Church Of San Salvador
Church in Granada
The Iglesia del Salvador or the El Salvador Church is a 16th century church in Granada, built on the site of the Albaicín Great Mosque. The church has a very interesting architectural style that reflects the blend of strict Classicism with Moorish elements.
Short History of the Church Of San Salvador
The Iglesia El Salvador was built on the site of the main Albaicín mosque. The mosque dated back to the 13th century and was considered to be one of the most beautiful in the world. The mosque was built by the Almohads, Muslim crusaders who conquered the region, naming it al-Andalus.
After the Catholic Monarchs conquered Granada, building work started to convert the mosque into a church and the name was changed to the Iglesia de Nuestro Salvador (Church of Our Saviour).
In 1527 it was established as a Collegiate Church which meant its purpose was to teach Christianity to the Morisco Moors after the conquest in 1492. A Morisco was the term given to the moors who had converted to Christian and therefore allowed to stay after the reconquest in 1492. For decades, El Salvador Church was one of only two Granada churches with the right to asylum.
The cloister was used to hang up the so-called sambenitos which were the traditional penitential garments that was worn by those Moors whom the Inquisition had forced to repent. These had previously been on display in the Cathedral.
The rebuilding of San Salvador church began in 1674, nearly two hundred years after the conquest of Granada. Designed by Esteban Garcia, it was completed by Jose Granados and Leonardo de Figueroa. it became a hall church divided into four sections, San Salvador has been refurbished several times throughout its history. The colonnades which surrounded the former mosque courtyard were restored in the 17th century.

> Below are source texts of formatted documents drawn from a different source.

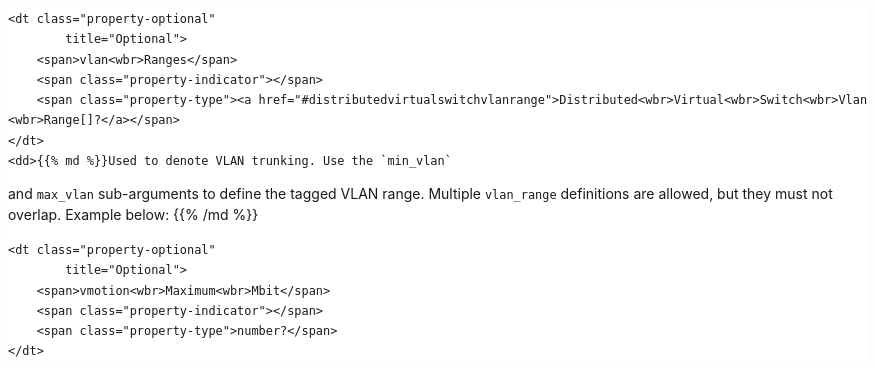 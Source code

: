     <dt class="property-optional"
            title="Optional">
        <span>vlan<wbr>Ranges</span>
        <span class="property-indicator"></span>
        <span class="property-type"><a href="#distributedvirtualswitchvlanrange">Distributed<wbr>Virtual<wbr>Switch<wbr>Vlan<wbr>Range[]?</a></span>
    </dt>
    <dd>{{% md %}}Used to denote VLAN trunking. Use the `min_vlan`
and `max_vlan` sub-arguments to define the tagged VLAN range. Multiple
`vlan_range` definitions are allowed, but they must not overlap. Example
below:
{{% /md %}}</dd>

    <dt class="property-optional"
            title="Optional">
        <span>vmotion<wbr>Maximum<wbr>Mbit</span>
        <span class="property-indicator"></span>
        <span class="property-type">number?</span>
    </dt>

The church’s main façade is in the Mannerist style, an unusual architectural period sandwiched between Renaissance and Baroque.
In 1771, the Collegiate moved to another church in the center of Granada and it became a Parish Church.
Destroyed during the civil war in 1936, it was rebuilt entirely, trying to respect the style of the original church, but in addition simple: altarpieces especially have nothing to do with the original altarpieces. Note the beautiful renaissance door of Diego de Siloé. There are still pillars of the old mosque inside the church.
Best tours in and around the Church Of San Salvador
If you were wondering which are the best tours of the area around the Church Of San Salvador? Check out these popular options:
What does the Church Of San Salvador in Granada look like?
The Church Of San Salvador of Granada is known for its extraordinary horseshoe arches, the Arab-style ceilings and the old traditional water tank. This is a perfect place to contemplate the effects of history on architecture. One of the most interesting features of the church is its Mudedjar ceiling. Another is the courtyard which formed part of the original mosque with its water cistern or “aljibe” for ablutions and this is the only remaining example of a Mosque courtyard in Granada.
The Patio of Ablutions, remains of columns and a very deep well are conserved to this day.
What treasures does the Church Of San Salvador contain?
- The church houses artistic treasures such as Bocanegra’s painting of the Last Supper.
- In the main chapel there is an image of the Savior, from the Basilica of Our Lady of Sorrows, by Pedro Duque Cornejo.
- The carved sculpture of Pedro Duque de Cornejo or the Crucified ‘Lord of the Blood’, carved in the 17th century.
- Cano canvases, Atanasio Bocanegra , Juan de Sevilla, Divino Morales.
- A sculpture of a Christ by Mora, or a Virgin with the child by Diego de Siloe , carved in 1563 and located in the hole from the door of the Plaza del Salvador.
How to get to the Church Of San Salvador in Granada?
The Church Of San Salvador is located on the Church of San Salvador, Placeta del Abad, 7, Granada, Spain. It can be accessed by the C31, C32 and C34 buses.